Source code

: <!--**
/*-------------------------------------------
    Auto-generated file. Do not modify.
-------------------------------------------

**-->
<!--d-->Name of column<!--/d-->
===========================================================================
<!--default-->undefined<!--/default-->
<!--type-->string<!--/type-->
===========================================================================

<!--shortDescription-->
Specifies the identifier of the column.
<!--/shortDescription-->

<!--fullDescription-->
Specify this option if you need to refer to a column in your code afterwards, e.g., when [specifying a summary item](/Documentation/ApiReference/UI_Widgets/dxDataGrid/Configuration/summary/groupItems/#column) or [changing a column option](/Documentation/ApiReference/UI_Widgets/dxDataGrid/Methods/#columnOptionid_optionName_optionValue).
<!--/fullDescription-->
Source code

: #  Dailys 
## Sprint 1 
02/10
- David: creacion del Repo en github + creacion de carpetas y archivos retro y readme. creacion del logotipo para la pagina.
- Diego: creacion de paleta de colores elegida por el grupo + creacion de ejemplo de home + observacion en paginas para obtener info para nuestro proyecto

* * * *

For each record above, give it again without a single change.

Source code

: <!--**
/*-------------------------------------------
    Auto-generated file. Do not modify.
-------------------------------------------

**-->
<!--d-->Name of column<!--/d-->
===========================================================================
<!--default-->undefined<!--/default-->
<!--type-->string<!--/type-->
===========================================================================

<!--shortDescription-->
Specifies the identifier of the column.
<!--/shortDescription-->

<!--fullDescription-->
Specify this option if you need to refer to a column in your code afterwards, e.g., when [specifying a summary item](/Documentation/ApiReference/UI_Widgets/dxDataGrid/Configuration/summary/groupItems/#column) or [changing a column option](/Documentation/ApiReference/UI_Widgets/dxDataGrid/Methods/#columnOptionid_optionName_optionValue).
<!--/fullDescription-->
Source code

: #  Dailys 
## Sprint 1 
02/10
- David: creacion del Repo en github + creacion de carpetas y archivos retro y readme. creacion del logotipo para la pagina.
- Diego: creacion de paleta de colores elegida por el grupo + creacion de ejemplo de home + observacion en paginas para obtener info para nuestro proyecto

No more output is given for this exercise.